Facial Recognition Jobs Stuck #7272

Closed
opened 2026-02-05 12:54:43 +03:00 by OVERLORD · 10 comments
Owner

Originally created by @haoxi911 on GitHub (Sep 18, 2025).

I have searched the existing issues, both open and closed, to make sure this is not a duplicate report.

  • Yes

The bug

Recently, I noticed that the "Facial Recognition" job stuck and won't process the queue. If you restart immich and scan the missing jobs, it will queue the jobs again, process hundreds of them and then stuck again.
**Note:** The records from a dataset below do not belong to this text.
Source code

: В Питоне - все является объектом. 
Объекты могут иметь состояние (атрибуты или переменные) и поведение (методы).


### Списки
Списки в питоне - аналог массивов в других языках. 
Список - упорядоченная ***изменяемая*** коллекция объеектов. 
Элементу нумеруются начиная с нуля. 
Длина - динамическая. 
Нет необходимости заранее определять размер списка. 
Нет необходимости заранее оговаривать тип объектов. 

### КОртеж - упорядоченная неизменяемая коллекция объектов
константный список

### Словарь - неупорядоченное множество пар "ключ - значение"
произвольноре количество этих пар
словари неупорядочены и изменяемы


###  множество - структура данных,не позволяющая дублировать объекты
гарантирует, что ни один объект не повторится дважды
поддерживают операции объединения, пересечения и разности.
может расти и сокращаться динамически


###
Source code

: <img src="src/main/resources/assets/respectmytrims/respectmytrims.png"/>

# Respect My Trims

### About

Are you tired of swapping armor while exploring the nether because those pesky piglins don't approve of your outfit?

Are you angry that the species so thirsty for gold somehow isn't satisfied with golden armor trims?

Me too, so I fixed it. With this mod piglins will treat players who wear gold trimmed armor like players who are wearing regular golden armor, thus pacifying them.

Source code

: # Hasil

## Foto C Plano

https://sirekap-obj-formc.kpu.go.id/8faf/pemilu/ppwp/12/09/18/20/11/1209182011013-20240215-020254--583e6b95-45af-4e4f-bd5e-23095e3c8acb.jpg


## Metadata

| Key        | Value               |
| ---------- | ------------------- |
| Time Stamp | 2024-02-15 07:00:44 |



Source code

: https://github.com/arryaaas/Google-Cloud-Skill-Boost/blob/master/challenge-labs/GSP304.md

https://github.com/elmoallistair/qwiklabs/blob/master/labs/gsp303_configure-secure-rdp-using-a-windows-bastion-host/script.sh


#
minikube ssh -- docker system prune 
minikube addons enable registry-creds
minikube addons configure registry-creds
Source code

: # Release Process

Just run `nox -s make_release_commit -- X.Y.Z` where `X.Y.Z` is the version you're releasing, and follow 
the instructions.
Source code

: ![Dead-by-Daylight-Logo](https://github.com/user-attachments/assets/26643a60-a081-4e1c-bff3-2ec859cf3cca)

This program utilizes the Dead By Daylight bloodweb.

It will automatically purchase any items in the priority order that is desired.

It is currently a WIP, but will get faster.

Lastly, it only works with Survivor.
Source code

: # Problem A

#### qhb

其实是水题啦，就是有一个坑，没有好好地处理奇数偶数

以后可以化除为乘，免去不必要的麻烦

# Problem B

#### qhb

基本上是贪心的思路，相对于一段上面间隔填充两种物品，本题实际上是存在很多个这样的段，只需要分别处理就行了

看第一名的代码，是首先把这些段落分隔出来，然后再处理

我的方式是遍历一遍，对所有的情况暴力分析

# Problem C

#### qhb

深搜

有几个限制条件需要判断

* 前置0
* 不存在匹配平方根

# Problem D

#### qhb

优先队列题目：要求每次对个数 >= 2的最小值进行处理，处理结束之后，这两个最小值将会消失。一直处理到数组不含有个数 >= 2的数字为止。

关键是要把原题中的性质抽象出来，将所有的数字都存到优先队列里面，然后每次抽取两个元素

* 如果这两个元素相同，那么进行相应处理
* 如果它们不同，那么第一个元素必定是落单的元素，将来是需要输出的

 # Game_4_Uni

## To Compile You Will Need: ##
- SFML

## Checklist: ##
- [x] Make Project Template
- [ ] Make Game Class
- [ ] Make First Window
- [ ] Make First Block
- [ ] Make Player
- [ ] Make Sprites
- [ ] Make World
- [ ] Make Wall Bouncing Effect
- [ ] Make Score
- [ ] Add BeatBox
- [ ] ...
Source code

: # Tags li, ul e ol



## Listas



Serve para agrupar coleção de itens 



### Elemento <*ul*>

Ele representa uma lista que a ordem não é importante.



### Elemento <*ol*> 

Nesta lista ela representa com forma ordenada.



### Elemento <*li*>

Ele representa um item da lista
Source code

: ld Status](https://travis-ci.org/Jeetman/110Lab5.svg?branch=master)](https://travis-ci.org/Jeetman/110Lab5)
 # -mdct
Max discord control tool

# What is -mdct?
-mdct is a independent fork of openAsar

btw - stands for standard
See screenshot. On my server, it has been like this for hours, the number wasn't changed.

Image

I tried to view the docker compose logs but it didn't give any error message there. Should we set a timeout for each "Facial Recognition" job and let it fail so that the rest of jobs in the queue can be processed?

I will try to PR if anyone can give any guidance on which part of the code could be the root cause.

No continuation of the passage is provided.